Court Records Show Massive USCIS Neglect in Chinese Asylum Cases

By David North on May 19, 2014

If you were a bank manager and the same masked bandit held up your cashiers, in exactly the same way, in the same place, on hundreds of occasions, you (and the police) would probably do something about it.

The Anaheim (Calif.) USCIS asylum office was not quite as alert or careful, according to court documents that I recently saw.

They show that the office had been granting asylum to many hundreds of Chinese asylum applicants based on mass-produced and totally false applications over a period of more than 10 years.

I noticed this extremely slow reaction to massive fraud only because I looked behind a bland ICE press release (dated May 7) and started reading the 69-page complaint filed with the court back in 2011; for users of PACER, the courts' electronic records system, it is document 1 in case 2:11-cr-00973-CJC.

The press release simply noted that two criminals had been jailed for "Filing Bogus Asylum Applications".

More precisely, according to the criminal complaint filed in federal court, they show that:

From November 2000 to February 2010, on 440 asylum petitions and immigration benefit petitions, petitioners listed [the same California address] as their place of residence.

When I first read those words I immediately assumed that there was a typing error, and the number should have been 40, not 440. Then I read the next sentence, on page 37 of the complaint:

From February 2000 to November 2010 on approximately 290 asylum petition and immigration benefit petitions listed [another specific California address] as their place of residence.

And the next one:

From December 2000 to July 2010, on 85 asylum petitions and immigration benefit petitions, petitioners listed [yet another specific California address] as their place of residence.
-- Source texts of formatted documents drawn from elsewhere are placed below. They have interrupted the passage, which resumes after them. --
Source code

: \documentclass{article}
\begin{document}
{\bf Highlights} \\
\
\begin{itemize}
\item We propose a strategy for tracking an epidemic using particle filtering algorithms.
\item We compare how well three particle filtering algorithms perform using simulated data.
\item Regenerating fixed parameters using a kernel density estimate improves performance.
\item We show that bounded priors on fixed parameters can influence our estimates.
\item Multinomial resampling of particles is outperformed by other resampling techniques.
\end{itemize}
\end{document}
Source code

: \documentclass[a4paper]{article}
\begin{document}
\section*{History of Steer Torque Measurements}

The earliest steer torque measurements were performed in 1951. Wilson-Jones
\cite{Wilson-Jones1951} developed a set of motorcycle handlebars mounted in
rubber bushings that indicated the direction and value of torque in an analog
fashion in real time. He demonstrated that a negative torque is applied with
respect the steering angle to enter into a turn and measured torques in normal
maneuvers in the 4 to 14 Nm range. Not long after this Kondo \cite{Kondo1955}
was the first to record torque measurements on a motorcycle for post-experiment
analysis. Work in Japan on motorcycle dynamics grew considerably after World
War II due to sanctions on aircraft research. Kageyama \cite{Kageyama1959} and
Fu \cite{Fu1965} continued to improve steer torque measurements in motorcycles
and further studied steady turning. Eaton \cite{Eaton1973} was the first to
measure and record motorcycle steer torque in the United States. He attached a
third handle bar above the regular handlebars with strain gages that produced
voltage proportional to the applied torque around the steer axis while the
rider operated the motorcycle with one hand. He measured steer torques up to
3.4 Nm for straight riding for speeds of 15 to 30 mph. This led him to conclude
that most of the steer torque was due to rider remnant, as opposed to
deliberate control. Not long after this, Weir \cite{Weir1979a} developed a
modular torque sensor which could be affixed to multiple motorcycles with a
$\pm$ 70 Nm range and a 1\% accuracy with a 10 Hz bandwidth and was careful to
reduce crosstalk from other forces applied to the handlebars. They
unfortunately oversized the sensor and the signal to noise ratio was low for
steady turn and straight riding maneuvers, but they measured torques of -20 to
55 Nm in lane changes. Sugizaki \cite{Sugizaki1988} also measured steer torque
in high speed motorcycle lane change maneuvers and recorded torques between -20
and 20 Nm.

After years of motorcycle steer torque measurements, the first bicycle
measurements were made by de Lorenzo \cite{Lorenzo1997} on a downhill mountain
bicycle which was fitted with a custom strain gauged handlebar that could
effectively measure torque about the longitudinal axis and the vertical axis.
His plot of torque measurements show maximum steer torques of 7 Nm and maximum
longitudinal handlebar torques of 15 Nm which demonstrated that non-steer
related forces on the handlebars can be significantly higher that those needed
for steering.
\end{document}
Three thoughts come to mind immediately:

  1. It has long been well known in certain kinds of income tax and immigration fraud that the criminals will use addresses that they control, rather than their clients' home addresses, so that the criminals can receive the mail from the government to better manage their crimes. One would expect government agencies to look out for that sort of thing, particularly when computers can search for such patterns.
  2. It is surprising, given the above, that the bad guys had only three mail drops.
  3. It is appalling that USCIS is so lax that this pattern of 815 mailings to three addresses was allowed to continue for nearly a decade. Was everyone sound asleep?

In addition to the repetition of the addresses, there was another strong set of clues: the same verbiage, in broken English, kept popping up in these documents that were being filed from the same addresses.
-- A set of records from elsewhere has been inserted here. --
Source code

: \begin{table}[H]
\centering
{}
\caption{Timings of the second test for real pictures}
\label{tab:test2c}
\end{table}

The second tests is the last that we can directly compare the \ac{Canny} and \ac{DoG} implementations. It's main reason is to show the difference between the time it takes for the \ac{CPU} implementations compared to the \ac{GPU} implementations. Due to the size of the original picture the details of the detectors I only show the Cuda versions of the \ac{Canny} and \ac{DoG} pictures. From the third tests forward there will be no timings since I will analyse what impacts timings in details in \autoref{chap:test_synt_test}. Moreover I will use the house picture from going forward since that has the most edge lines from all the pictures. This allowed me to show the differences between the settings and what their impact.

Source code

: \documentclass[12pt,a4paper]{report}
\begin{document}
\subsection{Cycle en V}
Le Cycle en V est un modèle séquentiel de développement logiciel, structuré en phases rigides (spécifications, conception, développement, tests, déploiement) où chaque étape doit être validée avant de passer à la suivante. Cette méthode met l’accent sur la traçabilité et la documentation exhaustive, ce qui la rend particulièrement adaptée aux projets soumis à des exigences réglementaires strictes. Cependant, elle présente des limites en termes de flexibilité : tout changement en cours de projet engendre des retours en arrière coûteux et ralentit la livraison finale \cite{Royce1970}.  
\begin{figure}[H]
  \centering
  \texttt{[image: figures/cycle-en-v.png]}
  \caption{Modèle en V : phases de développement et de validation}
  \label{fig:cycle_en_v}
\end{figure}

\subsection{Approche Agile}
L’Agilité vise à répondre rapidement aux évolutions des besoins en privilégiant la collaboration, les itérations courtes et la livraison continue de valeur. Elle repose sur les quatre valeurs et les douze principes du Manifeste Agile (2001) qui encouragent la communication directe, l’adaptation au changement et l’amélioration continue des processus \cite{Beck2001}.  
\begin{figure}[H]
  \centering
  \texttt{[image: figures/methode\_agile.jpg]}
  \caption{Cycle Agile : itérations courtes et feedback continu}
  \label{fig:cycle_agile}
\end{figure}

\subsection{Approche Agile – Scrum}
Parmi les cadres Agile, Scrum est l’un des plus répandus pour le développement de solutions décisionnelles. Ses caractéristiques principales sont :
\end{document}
The complaint lists five cases in which, after describing abuses by Chinese authorities, the asylum applicant wrote this, or a close variation:

There are no hopeless so I decided to escape China.

Other odd patterns kept showing up as well, according to the complaint, including multiple statements: "I couldn't stand their tortured" and "I refuse to sign the acceptable paper" and "I was hopeless in Chine."

The complaint noted that the two conspirators, Haoren Ma and Minghan Dong, routinely used template applications, and routinely coached their clients — virtually all Buddhists — to say that they had been badly treated in China because of their Christian religion. The clients were also given instruction about Christianity prior to their interviews with the asylum office.

Despite all these obvious signs of fraud, the two immigration consultants continued their fraudulent work for more than a decade, charging about $5,000 for each case. Ma and Dong also routinely forged their clients' names and created the false home addresses for them.

And they got away with it, year after year.

The two pled guilty to their crimes and were sentenced in late April to four and a half years in jail for Ma, and one year and one day for Dong.

Looking at the whole situation generally, perhaps some grades for performance in this case are in order.

"A+" goes to the totally unsung Jared Harada, the ICE special agent who signed the complaint and who probably was the principal investigator. The long complaint is much more interesting than most such documents, and is richly detailed and totally convincing.

"D" goes to the ICE press person who worked on this case; he or she might have said to management: "Lets leave this alone, it will cause people to look up the record and see how badly our sister agency handled this for a very long time"; that would have been wrong, but understandable.

Alternatively, the release could have laid out the unpleasant truth, as we have shown here. The release did not and tried to convey the idea that this was solely a triumph for justice, when that, as noted below, was only part of the story.

"F-" goes to USCIS for failing, over a period of 10 years, to notice this massive fraud, all aimed at a single asylum office. (Speaking of failings, when I first wrote about this case, at the time the indictments were filed, I was so impressed by the government's willingness to pierce the alleged religious argument — "China beat me up because I am a Christian" — that I overlooked the extensive, year-after-year, negligence on the part of USCIS.)

"Incomplete" goes to the government as a whole because there is no indication in the court files or press release as to what happened to the hundreds of Chinese nationals who secured legal status through these frauds. Were they identified, stripped of their legal status, and deported? Probably not, among other reasons because China refuses to take many people who should be deported to it, and because our State Department has done nothing to force China to act responsibly in this connection, as my colleague Jon Feere pointed out recently.

And finally, a special mark:

"P", for priggishness, goes to the editors of Immigration Daily. They reproduced (dare I use that word) the ICE press release word-for-word except for the last name of the lesser conspirator, who is listed as "Minghan ****", instead of Minghan Dong, as in both the original ICE release and in the complaint.